WORK TASK: Each record is to be reproduced verbatim.

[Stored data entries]
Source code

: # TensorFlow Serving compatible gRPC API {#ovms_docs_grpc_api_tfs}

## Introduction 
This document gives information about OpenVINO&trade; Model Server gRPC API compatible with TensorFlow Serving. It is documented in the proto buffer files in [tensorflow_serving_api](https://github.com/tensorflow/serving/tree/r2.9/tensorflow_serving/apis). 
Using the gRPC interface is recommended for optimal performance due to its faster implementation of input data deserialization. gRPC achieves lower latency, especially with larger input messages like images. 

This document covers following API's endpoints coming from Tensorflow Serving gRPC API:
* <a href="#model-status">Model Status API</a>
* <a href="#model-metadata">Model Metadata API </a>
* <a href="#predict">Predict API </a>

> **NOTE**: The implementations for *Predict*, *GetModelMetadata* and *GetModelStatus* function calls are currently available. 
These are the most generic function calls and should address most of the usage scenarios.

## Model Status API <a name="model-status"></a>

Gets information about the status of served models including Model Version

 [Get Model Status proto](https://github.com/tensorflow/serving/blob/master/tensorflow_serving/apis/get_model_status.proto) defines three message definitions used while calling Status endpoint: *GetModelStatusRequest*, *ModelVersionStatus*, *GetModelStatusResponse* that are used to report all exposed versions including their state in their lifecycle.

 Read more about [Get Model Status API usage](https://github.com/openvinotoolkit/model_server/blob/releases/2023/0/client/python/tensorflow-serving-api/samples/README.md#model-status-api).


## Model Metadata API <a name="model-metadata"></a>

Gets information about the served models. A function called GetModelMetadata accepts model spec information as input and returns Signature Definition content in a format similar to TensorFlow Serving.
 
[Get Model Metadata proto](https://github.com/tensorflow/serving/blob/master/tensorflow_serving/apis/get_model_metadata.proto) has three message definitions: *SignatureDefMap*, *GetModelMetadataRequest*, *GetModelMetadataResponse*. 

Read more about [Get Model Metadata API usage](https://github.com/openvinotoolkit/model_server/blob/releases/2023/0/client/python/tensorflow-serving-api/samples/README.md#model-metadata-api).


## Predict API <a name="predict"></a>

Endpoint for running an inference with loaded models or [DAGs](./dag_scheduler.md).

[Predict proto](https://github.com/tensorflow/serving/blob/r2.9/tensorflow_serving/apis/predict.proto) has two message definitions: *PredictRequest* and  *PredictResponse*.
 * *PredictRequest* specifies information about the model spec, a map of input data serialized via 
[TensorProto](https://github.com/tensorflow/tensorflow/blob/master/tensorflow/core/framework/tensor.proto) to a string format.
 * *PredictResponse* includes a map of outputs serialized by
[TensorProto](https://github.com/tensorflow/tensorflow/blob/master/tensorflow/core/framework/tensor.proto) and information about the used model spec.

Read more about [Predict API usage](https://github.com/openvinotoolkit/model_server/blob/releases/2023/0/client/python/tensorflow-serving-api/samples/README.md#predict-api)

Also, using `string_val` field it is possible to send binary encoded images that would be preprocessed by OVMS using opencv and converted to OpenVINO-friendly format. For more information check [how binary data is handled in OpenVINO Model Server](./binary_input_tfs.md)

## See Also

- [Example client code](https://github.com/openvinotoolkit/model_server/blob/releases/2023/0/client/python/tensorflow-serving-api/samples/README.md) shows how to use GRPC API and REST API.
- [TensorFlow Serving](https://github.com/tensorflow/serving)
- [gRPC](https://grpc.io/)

REPLY TO THE EXERCISE:
Source code

: # TensorFlow Serving compatible gRPC API {#ovms_docs_grpc_api_tfs}

## Introduction 
This document gives information about OpenVINO&trade; Model Server gRPC API compatible with TensorFlow Serving. It is documented in the proto buffer files in [tensorflow_serving_api](https://github.com/tensorflow/serving/tree/r2.9/tensorflow_serving/apis). 
Using the gRPC interface is recommended for optimal performance due to its faster implementation of input data deserialization. gRPC achieves lower latency, especially with larger input messages like images. 

This document covers following API's endpoints coming from Tensorflow Serving gRPC API:
* <a href="#model-status">Model Status API</a>
* <a href="#model-metadata">Model Metadata API </a>
* <a href="#predict">Predict API </a>

> **NOTE**: The implementations for *Predict*, *GetModelMetadata* and *GetModelStatus* function calls are currently available. 
These are the most generic function calls and should address most of the usage scenarios.

## Model Status API <a name="model-status"></a>

Gets information about the status of served models including Model Version

 [Get Model Status proto](https://github.com/tensorflow/serving/blob/master/tensorflow_serving/apis/get_model_status.proto) defines three message definitions used while calling Status endpoint: *GetModelStatusRequest*, *ModelVersionStatus*, *GetModelStatusResponse* that are used to report all exposed versions including their state in their lifecycle.

 Read more about [Get Model Status API usage](https://github.com/openvinotoolkit/model_server/blob/releases/2023/0/client/python/tensorflow-serving-api/samples/README.md#model-status-api).


## Model Metadata API <a name="model-metadata"></a>

Gets information about the served models. A function called GetModelMetadata accepts model spec information as input and returns Signature Definition content in a format similar to TensorFlow Serving.
 
[Get Model Metadata proto](https://github.com/tensorflow/serving/blob/master/tensorflow_serving/apis/get_model_metadata.proto) has three message definitions: *SignatureDefMap*, *GetModelMetadataRequest*, *GetModelMetadataResponse*. 

Read more about [Get Model Metadata API usage](https://github.com/openvinotoolkit/model_server/blob/releases/2023/0/client/python/tensorflow-serving-api/samples/README.md#model-metadata-api).


## Predict API <a name="predict"></a>

Endpoint for running an inference with loaded models or [DAGs](./dag_scheduler.md).

[Predict proto](https://github.com/tensorflow/serving/blob/r2.9/tensorflow_serving/apis/predict.proto) has two message definitions: *PredictRequest* and  *PredictResponse*.
 * *PredictRequest* specifies information about the model spec, a map of input data serialized via 
[TensorProto](https://github.com/tensorflow/tensorflow/blob/master/tensorflow/core/framework/tensor.proto) to a string format.
 * *PredictResponse* includes a map of outputs serialized by
[TensorProto](https://github.com/tensorflow/tensorflow/blob/master/tensorflow/core/framework/tensor.proto) and information about the used model spec.

Read more about [Predict API usage](https://github.com/openvinotoolkit/model_server/blob/releases/2023/0/client/python/tensorflow-serving-api/samples/README.md#predict-api)

Also, using `string_val` field it is possible to send binary encoded images that would be preprocessed by OVMS using opencv and converted to OpenVINO-friendly format. For more information check [how binary data is handled in OpenVINO Model Server](./binary_input_tfs.md)

## See Also

- [Example client code](https://github.com/openvinotoolkit/model_server/blob/releases/2023/0/client/python/tensorflow-serving-api/samples/README.md) shows how to use GRPC API and REST API.
- [TensorFlow Serving](https://github.com/tensorflow/serving)
- [gRPC](https://grpc.io/)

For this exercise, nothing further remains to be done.